Dr. Lindsay Weaver, the state’s chief medical officer, said Wednesday that officials are doing “everything [they] can to get as many people vaccinated.” Box said they’re talking with the Indiana Rural Health Association, Purdue extensions and State Farm Bureau to increase rural participation, but personal connection may be the most effective prompt for inoculation. That would include making the vaccine available for primary care providers to distribute.
“That’s really just about having a conversation with them,” Box said. “Individuals who care about them, whether they work with them, whether they’re part of their family, part of their community, part of their church, you know. Kind of investigating with them what it is that keeps them from getting the vaccine.”
The slowdown is concerning to Dixon, but he wouldn’t say the state has hit a wall yet. He was expecting a lull considering the mass rush at the beginning, when people were scheduling shots months out.
“If you have some hot new product on the market, people rush into the stores to buy it,” Dixon said. “And then, after it’s been on the market for a few months, you start to see declining sales. So, I don’t think that this phenomenon that we’re observing right now is really any different than some of those other scenarios.”
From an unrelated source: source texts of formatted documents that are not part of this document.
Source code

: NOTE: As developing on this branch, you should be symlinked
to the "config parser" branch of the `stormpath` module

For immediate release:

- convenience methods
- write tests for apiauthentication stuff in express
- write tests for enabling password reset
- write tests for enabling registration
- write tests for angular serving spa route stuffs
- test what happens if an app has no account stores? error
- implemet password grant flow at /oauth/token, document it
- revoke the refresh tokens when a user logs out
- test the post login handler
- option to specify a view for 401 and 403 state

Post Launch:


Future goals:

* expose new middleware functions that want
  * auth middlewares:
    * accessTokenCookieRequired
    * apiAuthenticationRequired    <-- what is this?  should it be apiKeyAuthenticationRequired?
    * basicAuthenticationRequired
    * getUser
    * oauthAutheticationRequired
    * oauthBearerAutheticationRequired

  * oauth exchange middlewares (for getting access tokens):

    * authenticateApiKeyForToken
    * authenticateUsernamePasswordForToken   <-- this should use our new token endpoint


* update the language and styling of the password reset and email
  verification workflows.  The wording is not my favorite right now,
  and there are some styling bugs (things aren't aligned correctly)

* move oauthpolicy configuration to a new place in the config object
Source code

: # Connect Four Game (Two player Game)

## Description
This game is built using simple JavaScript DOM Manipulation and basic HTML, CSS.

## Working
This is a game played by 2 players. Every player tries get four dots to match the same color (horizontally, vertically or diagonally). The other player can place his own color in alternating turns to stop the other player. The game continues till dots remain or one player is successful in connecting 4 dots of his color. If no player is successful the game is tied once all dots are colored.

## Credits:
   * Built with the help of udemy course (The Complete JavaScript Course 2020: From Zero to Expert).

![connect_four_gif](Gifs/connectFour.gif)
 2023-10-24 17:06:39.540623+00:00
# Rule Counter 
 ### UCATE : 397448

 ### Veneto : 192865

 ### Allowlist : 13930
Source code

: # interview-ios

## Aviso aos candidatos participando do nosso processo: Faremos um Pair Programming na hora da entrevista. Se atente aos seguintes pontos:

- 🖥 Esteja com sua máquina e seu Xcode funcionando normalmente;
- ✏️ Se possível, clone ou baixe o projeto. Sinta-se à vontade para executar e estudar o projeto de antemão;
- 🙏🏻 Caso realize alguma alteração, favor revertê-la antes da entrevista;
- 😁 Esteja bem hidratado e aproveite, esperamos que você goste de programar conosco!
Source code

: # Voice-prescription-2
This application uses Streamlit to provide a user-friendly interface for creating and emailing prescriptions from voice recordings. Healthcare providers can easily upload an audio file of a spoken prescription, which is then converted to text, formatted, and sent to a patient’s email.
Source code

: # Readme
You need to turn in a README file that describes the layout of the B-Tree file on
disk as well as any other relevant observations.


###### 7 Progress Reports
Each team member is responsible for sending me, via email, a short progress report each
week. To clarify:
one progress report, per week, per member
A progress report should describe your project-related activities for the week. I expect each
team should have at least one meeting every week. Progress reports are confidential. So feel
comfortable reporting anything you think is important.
Weaver said she thinks herd immunity is attainable this year, but if vaccinations continue stalling, cases could spike as they did last fall.
“I don’t want people to have to learn their lesson or learn their lesson from seeing a family member get sick, and so we’re going to continue to work over the summer and find every opportunity that we can to get people vaccinated,” Weaver said.
Officials are hoping the convenience of walk-in appointments will help, especially with younger Hoosiers. But social pressure and private businesses requiring vaccines also could be keys to getting back to normal life.